#### TASK MATERIAL:
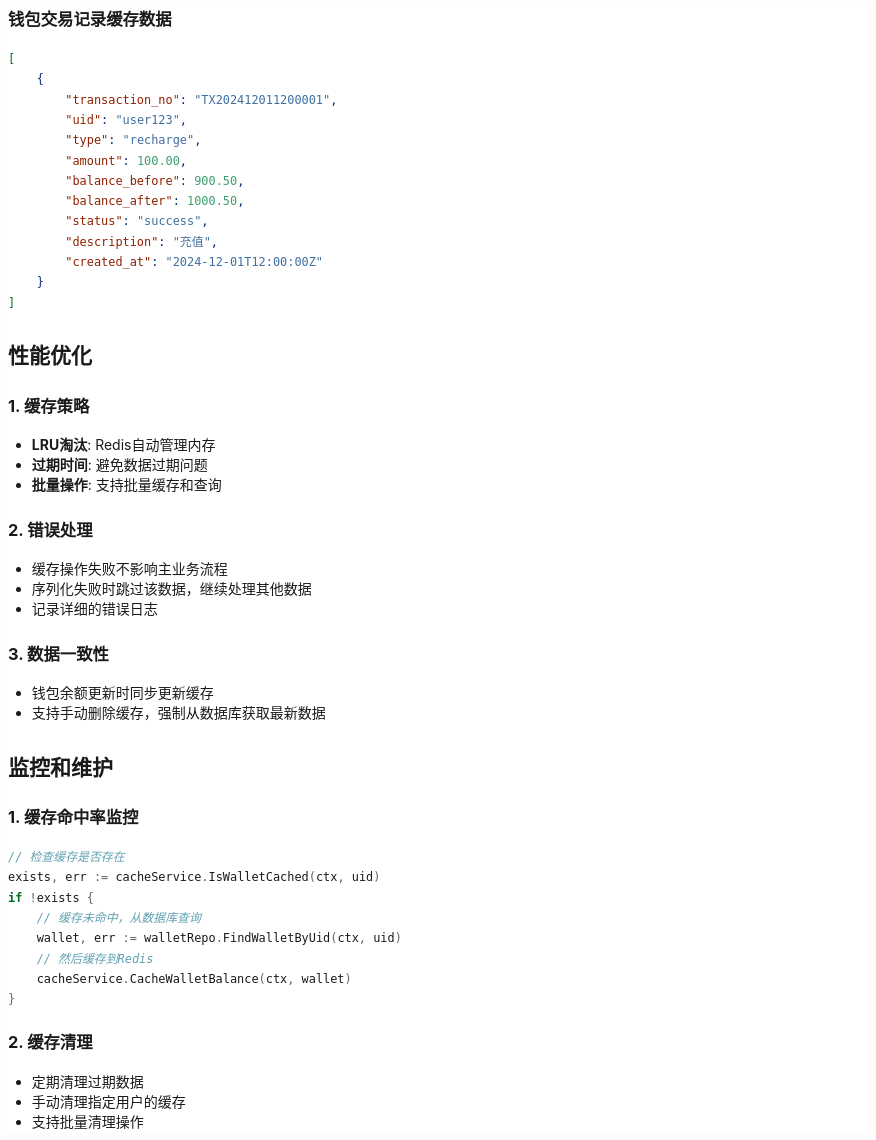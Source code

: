 ### 钱包交易记录缓存数据
```json
[
    {
        "transaction_no": "TX202412011200001",
        "uid": "user123",
        "type": "recharge",
        "amount": 100.00,
        "balance_before": 900.50,
        "balance_after": 1000.50,
        "status": "success",
        "description": "充值",
        "created_at": "2024-12-01T12:00:00Z"
    }
]
```

## 性能优化

### 1. 缓存策略
- **LRU淘汰**: Redis自动管理内存
- **过期时间**: 避免数据过期问题
- **批量操作**: 支持批量缓存和查询

### 2. 错误处理
- 缓存操作失败不影响主业务流程
- 序列化失败时跳过该数据，继续处理其他数据
- 记录详细的错误日志

### 3. 数据一致性
- 钱包余额更新时同步更新缓存
- 支持手动删除缓存，强制从数据库获取最新数据

## 监控和维护

### 1. 缓存命中率监控
```go
// 检查缓存是否存在
exists, err := cacheService.IsWalletCached(ctx, uid)
if !exists {
    // 缓存未命中，从数据库查询
    wallet, err := walletRepo.FindWalletByUid(ctx, uid)
    // 然后缓存到Redis
    cacheService.CacheWalletBalance(ctx, wallet)
}
```

### 2. 缓存清理
- 定期清理过期数据
- 手动清理指定用户的缓存
- 支持批量清理操作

#### WHAT THE EXERCISE ASKS:
A verbatim reproduction of each entry is expected, with every picture omitted.

#### RESPONSE AREA:
Source code

: ### 钱包交易记录缓存数据
```json
[
    {
        "transaction_no": "TX202412011200001",
        "uid": "user123",
        "type": "recharge",
        "amount": 100.00,
        "balance_before": 900.50,
        "balance_after": 1000.50,
        "status": "success",
        "description": "充值",
        "created_at": "2024-12-01T12:00:00Z"
    }
]
```

## 性能优化

### 1. 缓存策略
- **LRU淘汰**: Redis自动管理内存
- **过期时间**: 避免数据过期问题
- **批量操作**: 支持批量缓存和查询

### 2. 错误处理
- 缓存操作失败不影响主业务流程
- 序列化失败时跳过该数据，继续处理其他数据
- 记录详细的错误日志

### 3. 数据一致性
- 钱包余额更新时同步更新缓存
- 支持手动删除缓存，强制从数据库获取最新数据

## 监控和维护

### 1. 缓存命中率监控
```go
// 检查缓存是否存在
exists, err := cacheService.IsWalletCached(ctx, uid)
if !exists {
    // 缓存未命中，从数据库查询
    wallet, err := walletRepo.FindWalletByUid(ctx, uid)
    // 然后缓存到Redis
    cacheService.CacheWalletBalance(ctx, wallet)
}
```

### 2. 缓存清理
- 定期清理过期数据
- 手动清理指定用户的缓存
- 支持批量清理操作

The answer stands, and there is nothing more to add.